REVIEW: War & Peace

warandpeace Over the holiday I read War & Peace, so I can check that off my Lifetime Accomplishments List. It even kept me occupied. (Thank goodness for Norton Critical editions. I love their footnotes.) Tolstoy’s resolute misogyny irritated me as much as misogyny ever does–and you know, next time I read, I’m going to be marking conversations between female characters and seeing if they pass the Bechdel.

I think maybe one will, Sonya and Natasha arguing about packing all the rugs and everything when the Rostovs are fleeing Moscow. But I’m not sure it qualifies as a conversation, per se.

At the end of the first epilogue, all I could think was “Boy, Pierre’s going to have a bad time when the Decembrist revolt happens.” (Later, I read that Tolstoy had intended to write about that very thing, and wrote War & Peace instead. WHOOPS.) Then came the second epilogue, all about Tolstoy’s theory of history vs. free will. As hard as he keeps trying to insert God into history, it just wouldn’t fit, even with the shoehorn of rhetoric. As a thought experiment, the entire second epilogue was pretty nifty, and as a peek into the author’s mind it explained a great deal of why his characters behaved the way they did.

Yes, there were a million names for every single character. It’s like Shakespeare, one’s brain cramps for a little bit, then one falls into the rhythm and starts thee-ing and thou-ing with iambic abandon. Other reading on the Eastern Front and the 1918 Revolution and subsequent civil war, not to mention a bit of Soviet history, prepared me for the multiplicity of names. One just gets the hang of it after a while.

The whole thing was a vast, enjoyable experience. Reading a book like that is like wandering through the large house of an author’s brain, having time to stop and look at things, eat a little from every table, touch a few draperies and picture frames. I was annoyed with Natasha at most instances, especially when Kuragin was making eyes at her. After a little while, though, I thought here is an ignorant teenage girl, cut her some slack, and I did. Though I’m sure Tolstoy meant Prince Andrew to be a noble and sympathetic character, so his eventual “forgiveness” of Natasha carries weight, I found him a jerkwad who hadn’t loved Natasha as much as he said if he was willing to throw her away after that. BUT OH WELL.

Pierre Bezukhov irritated me as well, mostly because Tolstoy made a point of him “not understanding” anything going on around him. Consequently, what Tolstoy intended as great struggles within the soul of a man who wanted to do good for the whole of humanity fell a bit flat. I kept thinking, okay, Tolstoy, if this guy is such an idiot, how does he retain any of this wealth he inherited? How did he learn how to write? How the everlasting fuck did he even remember to breathe on a daily basis? I was not trembling in fear for Pierre when he witnessed the executions, I was thinking Tolstoy would kill him and put him out of his misery.
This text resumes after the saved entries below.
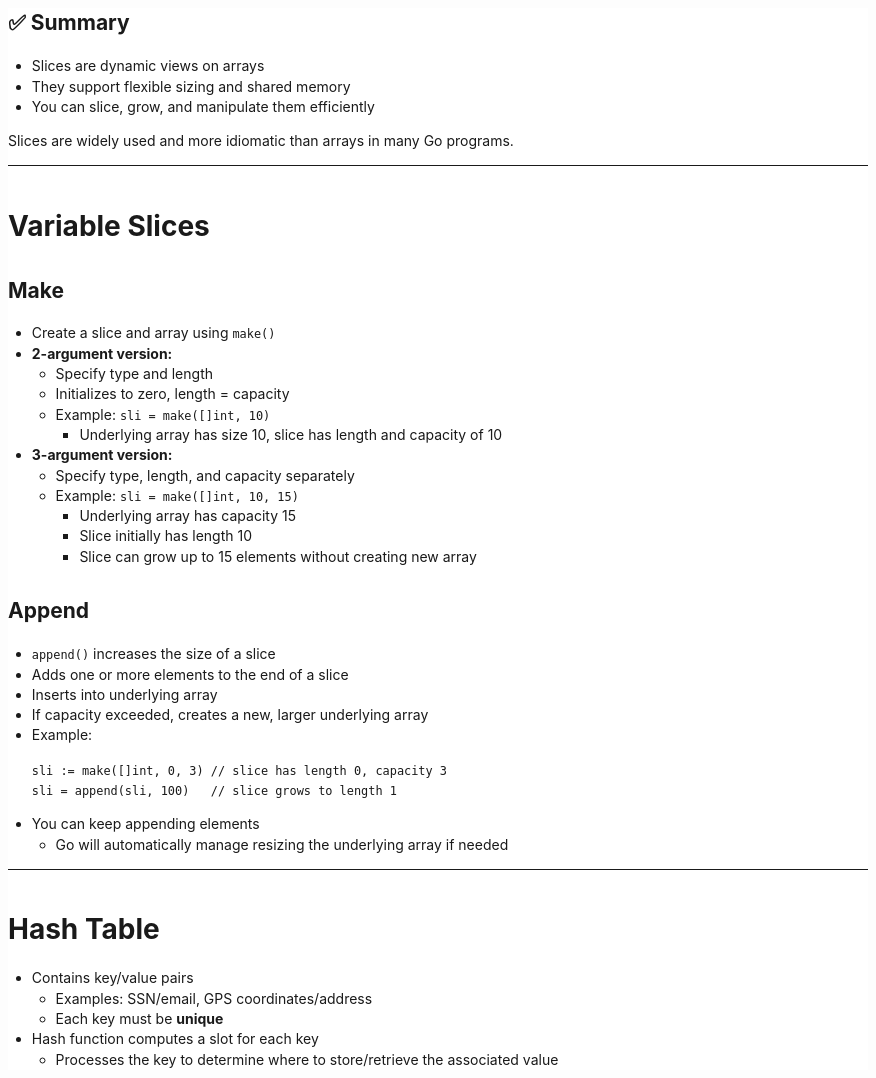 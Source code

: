
## ✅ Summary

- Slices are dynamic views on arrays
- They support flexible sizing and shared memory
- You can slice, grow, and manipulate them efficiently

Slices are widely used and more idiomatic than arrays in many Go programs.

---

# Variable Slices

## Make

- Create a slice and array using `make()`
- **2-argument version:**
  - Specify type and length
  - Initializes to zero, length = capacity
  - Example: `sli = make([]int, 10)`
    - Underlying array has size 10, slice has length and capacity of 10
- **3-argument version:**
  - Specify type, length, and capacity separately
  - Example: `sli = make([]int, 10, 15)`
    - Underlying array has capacity 15
    - Slice initially has length 10
    - Slice can grow up to 15 elements without creating new array

## Append

- `append()` increases the size of a slice
- Adds one or more elements to the end of a slice
- Inserts into underlying array
- If capacity exceeded, creates a new, larger underlying array
- Example:
  ```golang
  sli := make([]int, 0, 3) // slice has length 0, capacity 3
  sli = append(sli, 100)   // slice grows to length 1
  ```
- You can keep appending elements
  - Go will automatically manage resizing the underlying array if needed

---

# Hash Table

- Contains key/value pairs
  - Examples: SSN/email, GPS coordinates/address
  - Each key must be **unique**
- Hash function computes a slot for each key
  - Processes the key to determine where to store/retrieve the associated value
The thing that irritated me the most, though, was Tolstoy’s treatment of Sonya Rostova. I really, really wanted bad, bad, very bad Dolokhov to be redeemed and take her away from the nasty Countess, whose betrayal of Sonya once she sees a chance to marry her son to an heiress is un-fucking-forgivable. Making Sonya into a “sterile flower” who “lives for self-sacrifice” and ends up taking care of the kids of the guy who swore her eternal love and then married the rich girl instead was just…Tolstoy, you asshole. And no matter how bad Dolokhov was, he treated his family, especially his poor mother, so well I wanted more of the book to be about HIM, dammit!

But no, instead I got Natasha and Prince Andrew and Pierre. *eyeroll* Which, fine. The bit players around them were far more likable, but perhaps that was Tolstoy’s point–when you get far into the head of a character, you’re bound to find something you don’t like, and it’s often those we know best that we like least, even if we must love them.

As for the rest of it, I enjoyed Tolstoy’s portrait of Kutuzov to the max, and his characterization of Napoleon sent me into fits of giggles more than once. After reading Caulaincourt’s version of Napoleon’s march into Russia, I was pleased to see a Russian side of the tale. As giant set pieces go, the burning of Moscow–and Pierre lost in the flames, one of the few times he didn’t irritate me– and the battle of Borodino rival anything Game of Thrones could put on. Tolstoy was very, very good at showing soldiers under fire and the chaos of combat, and showing the sudden whims and violence of a mob. (I actually, physically gasped when Rostopchin gave the boy over to the mob.) Plus, the tastes of life in “old Russia”–Nicholas and Natasha’s sleigh ride, Sonya at the samovar during the first epilogue, the sudden sharp turns in influence at the Petersburg salons–were more than worth the price of admission.

All in all, it was time well spent, and I don’t begrudge a moment of it. I may eventually read it again, to pick apart many places where characterization succeeded instead of galled me, and to suck the marrow out of some of the (many) savory bits. I think before I do, though, I’ll have to read The Kreutzer Sonata and Sofiya Tolstoy’s answer to that particular little tale.